From zeus these machines are accessible directly via ssh.

The command

ssh interactive

will connect you to either of the two machines interactive-[1,2].

As for the frontend, these nodes are shared among all users.

Therefore, you should avoid launching long-running jobs on those machines and keep that fact in mind regarding performance measures.

For longer tests you must submit a job via the job scheduler.

Job submission (sbatch)

The following command submits a script called job.slurm to the job scheduler

 sbatch job.slurm

The job.slurm file contains instructions for Slurm as well as commands to execute on the granted resources. This command returns a unique identifier of the job (JOBID).

For example, the following script describes a job that reserves 1 node (--nodes=1) for a duration of at most 10 minutes and executes the commands hostname and sleep 60.

#!/bin/bash
#SBATCH --nodes=1
#SBATCH --time=00:10:00

hostname
sleep 60

Slurm instructions (more precisely, sbatch options) start with #SBATCH followed by an option. The main sbatch options are listed below.

Same sample submission scripts for frequently used codes can be found in the /share/doc/submission/ folder. If you would like to see an example script added or spot a mistake, let us know (hpc@univ-lille.fr).

Some examples of submission scripts are available here.

--time, -t

The maximum duration of the job. Beyond this limit the job will be killed by the system.

Valid formats include :

  • #SBATCH --time 24:00:00 → 24 hours, the default value
  • #SBATCH --time 2-12 → 2 days and 12 hours
  • #SBATCH --time 30 → 30 minutes
  • #SBATCH --time 30:00 → also 30 minutes

The equivalent short syntax is -t 24:00:00.

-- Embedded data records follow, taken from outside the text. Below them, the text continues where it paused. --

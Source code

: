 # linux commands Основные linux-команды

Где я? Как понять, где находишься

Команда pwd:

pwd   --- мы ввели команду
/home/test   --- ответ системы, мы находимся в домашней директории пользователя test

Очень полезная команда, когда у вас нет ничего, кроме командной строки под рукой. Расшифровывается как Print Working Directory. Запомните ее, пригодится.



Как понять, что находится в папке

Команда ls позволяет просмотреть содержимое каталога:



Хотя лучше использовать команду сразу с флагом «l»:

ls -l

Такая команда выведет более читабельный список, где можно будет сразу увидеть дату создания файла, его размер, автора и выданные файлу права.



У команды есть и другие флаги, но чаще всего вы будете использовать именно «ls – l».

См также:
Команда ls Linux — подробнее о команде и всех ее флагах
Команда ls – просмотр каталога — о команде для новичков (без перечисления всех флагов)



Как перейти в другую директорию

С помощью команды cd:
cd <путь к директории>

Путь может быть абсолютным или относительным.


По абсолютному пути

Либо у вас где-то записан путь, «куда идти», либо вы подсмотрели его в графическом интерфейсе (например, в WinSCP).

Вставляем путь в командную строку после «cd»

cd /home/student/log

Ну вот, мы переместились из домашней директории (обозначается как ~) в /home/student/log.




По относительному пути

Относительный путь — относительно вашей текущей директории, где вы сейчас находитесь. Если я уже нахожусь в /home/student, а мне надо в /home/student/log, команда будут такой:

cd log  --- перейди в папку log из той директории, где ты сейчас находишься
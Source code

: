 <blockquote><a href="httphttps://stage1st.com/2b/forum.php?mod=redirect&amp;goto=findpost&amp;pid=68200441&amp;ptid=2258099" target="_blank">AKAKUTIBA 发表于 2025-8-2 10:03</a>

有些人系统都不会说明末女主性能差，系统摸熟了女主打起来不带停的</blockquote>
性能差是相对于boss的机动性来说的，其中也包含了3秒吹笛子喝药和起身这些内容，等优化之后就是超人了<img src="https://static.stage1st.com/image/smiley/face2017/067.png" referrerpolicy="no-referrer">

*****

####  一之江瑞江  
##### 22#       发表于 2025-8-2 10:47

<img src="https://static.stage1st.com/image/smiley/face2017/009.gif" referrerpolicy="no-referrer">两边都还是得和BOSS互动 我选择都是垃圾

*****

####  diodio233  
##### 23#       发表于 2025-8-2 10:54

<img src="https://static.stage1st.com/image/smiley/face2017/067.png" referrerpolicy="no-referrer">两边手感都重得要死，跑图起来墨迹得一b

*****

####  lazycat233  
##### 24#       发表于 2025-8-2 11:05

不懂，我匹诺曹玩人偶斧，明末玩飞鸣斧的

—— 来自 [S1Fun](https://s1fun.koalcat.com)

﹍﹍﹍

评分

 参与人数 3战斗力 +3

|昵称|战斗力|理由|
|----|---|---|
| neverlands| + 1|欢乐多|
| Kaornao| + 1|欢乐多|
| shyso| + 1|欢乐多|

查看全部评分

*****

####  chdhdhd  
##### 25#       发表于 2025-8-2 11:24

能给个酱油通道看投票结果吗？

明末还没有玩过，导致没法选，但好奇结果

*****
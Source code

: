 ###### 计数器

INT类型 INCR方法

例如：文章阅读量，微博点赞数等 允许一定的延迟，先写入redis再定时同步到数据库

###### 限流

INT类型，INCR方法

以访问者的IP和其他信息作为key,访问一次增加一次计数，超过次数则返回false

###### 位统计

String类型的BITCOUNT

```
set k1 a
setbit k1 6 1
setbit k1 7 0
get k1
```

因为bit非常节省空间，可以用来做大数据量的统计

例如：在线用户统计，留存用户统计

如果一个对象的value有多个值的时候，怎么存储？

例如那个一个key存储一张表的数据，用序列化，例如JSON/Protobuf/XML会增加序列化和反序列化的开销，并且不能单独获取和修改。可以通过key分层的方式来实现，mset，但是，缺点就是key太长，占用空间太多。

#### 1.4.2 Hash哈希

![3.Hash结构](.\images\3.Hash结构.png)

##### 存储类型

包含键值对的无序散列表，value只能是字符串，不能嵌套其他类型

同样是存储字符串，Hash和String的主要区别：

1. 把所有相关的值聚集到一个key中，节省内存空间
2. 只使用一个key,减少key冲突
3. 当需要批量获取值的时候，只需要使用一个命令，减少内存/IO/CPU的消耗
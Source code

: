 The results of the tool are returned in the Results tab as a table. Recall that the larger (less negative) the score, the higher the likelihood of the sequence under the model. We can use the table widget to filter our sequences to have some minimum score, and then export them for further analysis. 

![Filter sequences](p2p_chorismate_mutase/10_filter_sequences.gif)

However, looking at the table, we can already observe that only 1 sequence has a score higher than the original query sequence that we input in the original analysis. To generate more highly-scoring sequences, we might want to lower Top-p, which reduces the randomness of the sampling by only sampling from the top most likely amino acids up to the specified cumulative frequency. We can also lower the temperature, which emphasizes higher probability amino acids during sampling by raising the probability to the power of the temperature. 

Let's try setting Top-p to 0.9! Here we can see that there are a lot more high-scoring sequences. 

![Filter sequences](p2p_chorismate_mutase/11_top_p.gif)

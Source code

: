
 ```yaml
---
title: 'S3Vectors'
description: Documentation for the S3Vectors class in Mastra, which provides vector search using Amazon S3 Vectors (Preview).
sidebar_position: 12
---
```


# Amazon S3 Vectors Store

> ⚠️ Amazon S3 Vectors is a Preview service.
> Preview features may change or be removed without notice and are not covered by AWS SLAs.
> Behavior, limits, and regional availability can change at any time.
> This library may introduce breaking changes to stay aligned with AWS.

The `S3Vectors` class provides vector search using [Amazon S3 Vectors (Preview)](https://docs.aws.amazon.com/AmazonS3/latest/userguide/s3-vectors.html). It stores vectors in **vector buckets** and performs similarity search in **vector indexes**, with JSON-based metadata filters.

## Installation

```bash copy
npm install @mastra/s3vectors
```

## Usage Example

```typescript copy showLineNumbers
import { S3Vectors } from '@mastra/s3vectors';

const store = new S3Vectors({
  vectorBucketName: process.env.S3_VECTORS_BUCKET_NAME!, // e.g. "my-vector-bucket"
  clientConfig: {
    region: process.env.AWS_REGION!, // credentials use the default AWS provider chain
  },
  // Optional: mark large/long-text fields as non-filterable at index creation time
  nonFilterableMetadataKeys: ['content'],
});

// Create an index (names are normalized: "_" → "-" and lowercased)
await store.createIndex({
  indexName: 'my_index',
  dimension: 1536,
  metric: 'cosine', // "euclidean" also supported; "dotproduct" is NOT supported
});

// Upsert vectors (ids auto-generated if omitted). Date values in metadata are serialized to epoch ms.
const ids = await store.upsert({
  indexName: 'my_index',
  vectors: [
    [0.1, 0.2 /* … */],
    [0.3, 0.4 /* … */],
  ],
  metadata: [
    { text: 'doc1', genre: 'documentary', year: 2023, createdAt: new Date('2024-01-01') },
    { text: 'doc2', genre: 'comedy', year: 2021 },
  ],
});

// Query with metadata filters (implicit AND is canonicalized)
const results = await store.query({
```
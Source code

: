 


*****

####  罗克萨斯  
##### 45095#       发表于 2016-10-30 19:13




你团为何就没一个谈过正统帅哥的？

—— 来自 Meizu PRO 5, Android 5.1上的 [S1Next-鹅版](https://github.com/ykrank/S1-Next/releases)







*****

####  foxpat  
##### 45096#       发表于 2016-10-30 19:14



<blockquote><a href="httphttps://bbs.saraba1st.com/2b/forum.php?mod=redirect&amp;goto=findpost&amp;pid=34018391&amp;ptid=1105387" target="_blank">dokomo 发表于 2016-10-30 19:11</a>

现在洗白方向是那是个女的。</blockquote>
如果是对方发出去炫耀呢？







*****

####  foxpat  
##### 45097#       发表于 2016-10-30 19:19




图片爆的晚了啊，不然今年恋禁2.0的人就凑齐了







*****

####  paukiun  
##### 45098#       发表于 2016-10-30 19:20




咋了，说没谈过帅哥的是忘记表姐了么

Any job that request more than the maximum allowed walltime will remain in the waiting queue indefinitely.

--nodes, -N

The number of requested nodes. For example, to request 1 node (default value):

  • #SBATCH --nodes=1

To request at least 2 and at most 4 nodes:

  • #SBATCH --nodes=2-4

--ntasks-per-node

The number of cores requested per node (here 1 core, the default value). This option is to be used in conjunction with --nodes

  • #SBATCH --ntasks-per-node=1

--job_name, -J

The name of the job

  • #SBATCH --job-name=my_job

--mem

The maximum amount of memory required per node (here 1024 MB or 1 GB, which is default).

  • #SBATCH --mem=1024M

Slurm accepts other formats than M (default), for example G. So the following two options are equivalent

  • SBATCH --mem=2048 → 2048 MB
  • SBATCH --mem=2G → 2 GB → 2048 MB
caution

be aware of the difference between --mem=128G and --mem=128000! A job that requests --mem=128G (131072 MB) won't be able to run on the 128 GB nodes (see this) as those are configured with MEMORY=128000 in Slurm.

For further information on how to set this value appropriately see this

--mail_user

To receive email notifications concerning your job

#SBATCH --mail-type=ALL
#SBATCH --mail-user=you@univ-lille.fr

--gres

gres stands for consumable generic resource. Often gres is used to reserve GPUs (see this for further information). For instance,

  • #SBATCH --gres=gpu:2

requests two GPUs per node (without specifying the GPU type) The command sbatch --gres=help allows to list available gres options.

--output,--error

allow to specify the output files.

By default, stdout and stderr streams are redirected to a file named slurm-%j.out (where %j is the SLURM_JOB_ID) inside the launch directory.

It is also possible to create one output file per task or per node. The Slurm documentation explains how to create output filenames based on job parameters.